INFORMATION GIVEN Start Marker
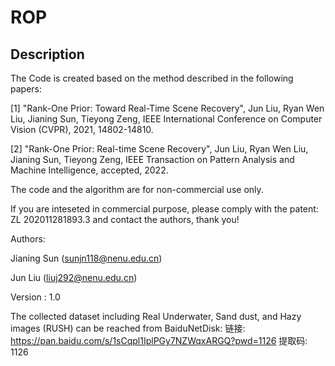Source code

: # ROP
Description
-----
The Code is created based on the method described in the following papers: 

[1] "Rank-One Prior: Toward Real-Time Scene Recovery", Jun Liu, Ryan Wen Liu, Jianing Sun, Tieyong Zeng, IEEE International Conference on Computer Vision (CVPR), 2021, 14802-14810.

[2] "Rank-One Prior: Real-time Scene Recovery", Jun Liu, Ryan Wen Liu, Jianing Sun, Tieyong Zeng, IEEE Transaction on Pattern Analysis and Machine Intelligence, accepted, 2022.

The code and the algorithm are for non-commercial use only. 

If you are inteseted in commercial purpose, please comply with the patent: ZL 202011281893.3 and contact the authors, thank you!


Authors: 

Jianing Sun (sunjn118@nenu.edu.cn)

Jun Liu (liuj292@nenu.edu.cn)
        
Version : 1.0 

The collected dataset including Real Underwater, Sand dust, and Hazy images (RUSH) can be reached from BaiduNetDisk:
链接: https://pan.baidu.com/s/1sCqpl1IplPGy7NZWqxARGQ?pwd=1126 提取码: 1126 
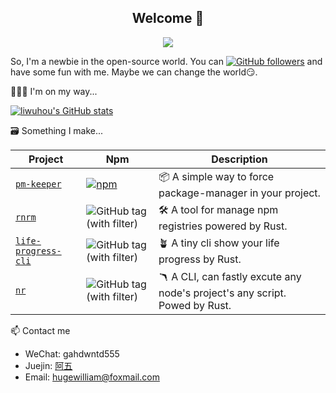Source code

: <h2 align="center">
  Welcome 👋
</h2>

<!-- Typing SVG by DenverCoder1 - https://github.com/DenverCoder1/readme-typing-svg -->
<p align="center">
  <a href="https://github.com/DenverCoder1/readme-typing-svg"><img src="https://readme-typing-svg.herokuapp.com/?font=Fira&color=FF822D&center=true&vCenter=true&lines=Hi+there!+;I+am+the+guy.;The+self-taught+coder.;A+frontend+developer.;From+China.;Nice+to+meet+you~"></a>
</p>

So, I'm a newbie in the open-source world. You can [![GitHub followers](https://img.shields.io/github/followers/liwuhou?label=Follow%20me%EF%BC%81&style=social)](https://github.com/liwuhou/) and have some fun with me. Maybe we can change the world😏.

🏃🏻‍♂️ I'm on my way...

[![liwuhou's GitHub stats](https://github-readme-stats.vercel.app/api?username=liwuhou&count_private=true&locale=en)](https://github.com/anuraghazra/github-readme-stats)


🗃 Something I make...


| Project                                             | Npm                                                                                           | Description                                            |
| --------------------------------------------------- | --------------------------------------------------------------------------------------------- | ------------------------------------------------------ |
| [`pm-keeper`](https://github.com/liwuhou/pm-keeper) | [![npm](https://img.shields.io/npm/v/pm-keeper.svg)](https://www.npmjs.com/package/pm-keeper) | 📦 A simple way to force package-manager in your project. |
| [`rnrm`](https://github.com/liwuhou/rnrm) | ![GitHub tag (with filter)](https://img.shields.io/github/v/tag/liwuhou/rnrm?label=rnrm) | 🛠️ A tool for manage npm registries powered by Rust. |
| [`life-progress-cli`](https://github.com/liwuhou/life-progress-cli) | ![GitHub tag (with filter)](https://img.shields.io/github/v/tag/liwuhou/life-progress-cli?label=life-progress-cli) | 🪴 A tiny cli show your life progress by Rust. |
| [`nr`](https://github.com/liwuhou/nr) | ![GitHub tag (with filter)](https://img.shields.io/github/v/tag/liwuhou/nr?label=nr) | 🪃 A CLI, can fastly excute any node's project's any script. Powed by Rust. |


📫 Contact me

- WeChat: gahdwntd555
- Juejin: [阿五](https://juejin.cn/user/1838039172120701/posts)
- Email: hugewilliam@foxmail.com
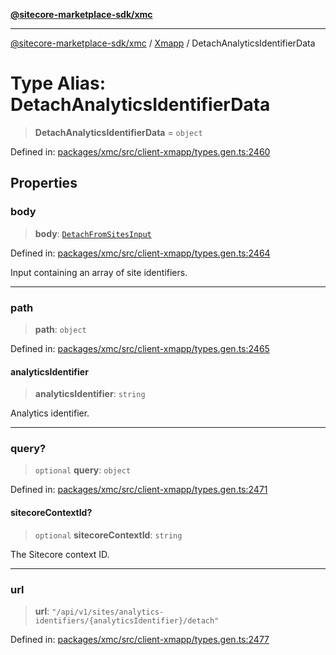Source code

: [**@sitecore-marketplace-sdk/xmc**](../../../../README.md)

***

[@sitecore-marketplace-sdk/xmc](../../../../README.md) / [Xmapp](../README.md) / DetachAnalyticsIdentifierData

# Type Alias: DetachAnalyticsIdentifierData

> **DetachAnalyticsIdentifierData** = `object`

Defined in: [packages/xmc/src/client-xmapp/types.gen.ts:2460](https://github.com/Sitecore/marketplace-sdk/blob/047115917e8843232ba2a4ba284b67585698b1c5/packages/xmc/src/client-xmapp/types.gen.ts#L2460)

## Properties

### body

> **body**: [`DetachFromSitesInput`](DetachFromSitesInput.md)

Defined in: [packages/xmc/src/client-xmapp/types.gen.ts:2464](https://github.com/Sitecore/marketplace-sdk/blob/047115917e8843232ba2a4ba284b67585698b1c5/packages/xmc/src/client-xmapp/types.gen.ts#L2464)

Input containing an array of site identifiers.

***

### path

> **path**: `object`

Defined in: [packages/xmc/src/client-xmapp/types.gen.ts:2465](https://github.com/Sitecore/marketplace-sdk/blob/047115917e8843232ba2a4ba284b67585698b1c5/packages/xmc/src/client-xmapp/types.gen.ts#L2465)

#### analyticsIdentifier

> **analyticsIdentifier**: `string`

Analytics identifier.

***

### query?

> `optional` **query**: `object`

Defined in: [packages/xmc/src/client-xmapp/types.gen.ts:2471](https://github.com/Sitecore/marketplace-sdk/blob/047115917e8843232ba2a4ba284b67585698b1c5/packages/xmc/src/client-xmapp/types.gen.ts#L2471)

#### sitecoreContextId?

> `optional` **sitecoreContextId**: `string`

The Sitecore context ID.

***

### url

> **url**: `"/api/v1/sites/analytics-identifiers/{analyticsIdentifier}/detach"`

Defined in: [packages/xmc/src/client-xmapp/types.gen.ts:2477](https://github.com/Sitecore/marketplace-sdk/blob/047115917e8843232ba2a4ba284b67585698b1c5/packages/xmc/src/client-xmapp/types.gen.ts#L2477)
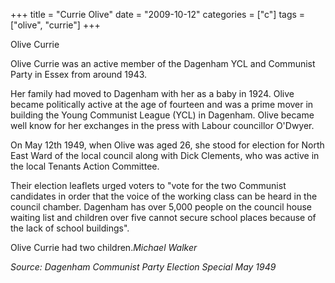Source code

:+++
title = "Currie Olive"
date = "2009-10-12"
categories = ["c"]
tags = ["olive", "currie"]
+++

Olive Currie

Olive Currie was an active member of the Dagenham YCL and Communist Party in Essex from around 1943. 

Her family had moved to Dagenham with her as a baby in 1924. Olive became politically active at the age of fourteen and was a prime mover in building the Young Communist League (YCL) in Dagenham. Olive became well know for her exchanges in the press with Labour councillor O'Dwyer.

On May 12th 1949, when Olive was aged 26, she stood for election for North East Ward of the local council along with Dick Clements, who was active in the local Tenants Action Committee.

Their election leaflets urged voters to "vote for the two Communist candidates in order that the voice of the working class can be heard in the council chamber. Dagenham has over 5,000 people on the council house waiting list and children over five cannot secure school places because of the lack of school buildings". 

Olive Currie had two children._Michael Walker_

_Source: Dagenham Communist Party Election Special May 1949_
INFORMATION GIVEN End Marker
AIM OF THE TASK: Return each line of the material in which the string "typing" can be found.

ANSWER FOR THIS EXERCISE:
<!-- Typing SVG by DenverCoder1 - https://github.com/DenverCoder1/readme-typing-svg -->
  <a href="https://github.com/DenverCoder1/readme-typing-svg"><img src="https://readme-typing-svg.herokuapp.com/?font=Fira&color=FF822D&center=true&vCenter=true&lines=Hi+there!+;I+am+the+guy.;The+self-taught+coder.;A+frontend+developer.;From+China.;Nice+to+meet+you~"></a>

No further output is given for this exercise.